Afni juga telah memerintahkan organisasi perangkat daerah (OPD) terkait untuk segera mengirimkan surat resmi pemanggilan kepada pimpinan PT TKWL Kebun agar hadir menghadap Bupati Siak.
“Kami akan lihat sejauh mana mereka datang atau tidak. Kalau tetap arogan dan tidak mau membuka diri untuk komunikasi, nanti jangan salahkan kalau rakyat Siak bergerak sendiri,” ucap Afni.
Meski demikian, Afni menegaskan pernyataannya bukan bentuk ancaman, melainkan gambaran dinamika sosial masyarakat di sekitar perusahaan yang mulai kecewa terhadap sikap PT TKWL.
“Ini bukan ancaman, tetapi dinamika sosial yang ada di masyarakat sekitar perusahaan. Kami ingin semuanya kondusif,” katanya.

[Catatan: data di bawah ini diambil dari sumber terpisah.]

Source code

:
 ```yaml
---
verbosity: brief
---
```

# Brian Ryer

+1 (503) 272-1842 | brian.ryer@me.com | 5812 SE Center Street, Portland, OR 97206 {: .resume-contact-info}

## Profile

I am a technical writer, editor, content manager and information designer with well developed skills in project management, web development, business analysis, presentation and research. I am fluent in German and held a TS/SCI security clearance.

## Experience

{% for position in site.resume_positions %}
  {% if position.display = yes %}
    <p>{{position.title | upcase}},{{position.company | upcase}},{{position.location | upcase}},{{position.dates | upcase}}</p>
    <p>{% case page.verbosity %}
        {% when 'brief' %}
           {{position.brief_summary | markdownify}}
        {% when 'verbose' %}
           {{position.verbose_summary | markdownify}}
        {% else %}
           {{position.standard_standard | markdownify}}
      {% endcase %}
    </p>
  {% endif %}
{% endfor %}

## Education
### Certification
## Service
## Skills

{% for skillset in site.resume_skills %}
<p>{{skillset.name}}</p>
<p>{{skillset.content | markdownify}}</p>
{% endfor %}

Untuk diketahui, dari data yang diperoleh elaeis.co, PT TKWL kebun memperoleh HGU pada tahun 1998 sesuai SK Nomor 19/ HGU/BPN/98 dengan luas lahan 6.998,88 hektar.

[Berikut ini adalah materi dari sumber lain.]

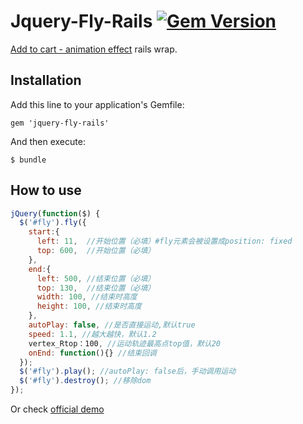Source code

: Jquery-Fly-Rails [![Gem Version][version-badge]][rubygems]
================

[Add to cart - animation effect](https://github.com/amibug/fly) rails wrap.

## Installation

Add this line to your application's Gemfile:

    gem 'jquery-fly-rails'

And then execute:

    $ bundle

## How to use

```javascript
jQuery(function($) {
  $('#fly').fly({
    start:{
      left: 11,  //开始位置（必填）#fly元素会被设置成position: fixed
      top: 600,  //开始位置（必填）
    },
    end:{
      left: 500, //结束位置（必填）
      top: 130,  //结束位置（必填）
      width: 100, //结束时高度
      height: 100, //结束时高度
    },
    autoPlay: false, //是否直接运动,默认true
    speed: 1.1, //越大越快，默认1.2
    vertex_Rtop：100, //运动轨迹最高点top值，默认20
    onEnd: function(){} //结束回调
  });
  $('#fly').play(); //autoPlay: false后，手动调用运动
  $('#fly').destroy(); //移除dom
});
```

Or check [official demo](http://codepen.io/hzxs1990225/full/ogLaVp)

[version-badge]: https://badge.fury.io/rb/jquery-fly-rails.svg
[rubygems]: https://rubygems.org/gems/jquery-fly-rails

Namun perusahaan ini tidak menggarap HGU-nya sampai tahun 2005. Kondisi ini pun mengakibatkan tumpang tindih pemanfaatan lahan.
Aktivitas garap masyarakat pun diklaim perusahaan berada di areal HGU PT TKWL. Sementara masyarakat mengklaim lokasi yang dikerjakan bagian dari wilayah Hak Pengelolaan (HPL) Transmigrasi Siak 1.
Saling klaim ini pun berujung ke Polda Riau. Kedua belah pihak pun saling melapor ke Polda Riau. Namun hanya laporan perusahaan yang digubris. Sementara masyarakat tidak.
Saling klaim ini pun berujung ke Polda Riau. Kedua belah pihak pun saling melapor ke Polda Riau. Namun hanya laporan perusahaan yang digubris. Sementara masyarakat tidak.
Polda pun sempat memanggil lima orang masyarakat untuk diminta keterangan pada Senin 12 September 2022 silam.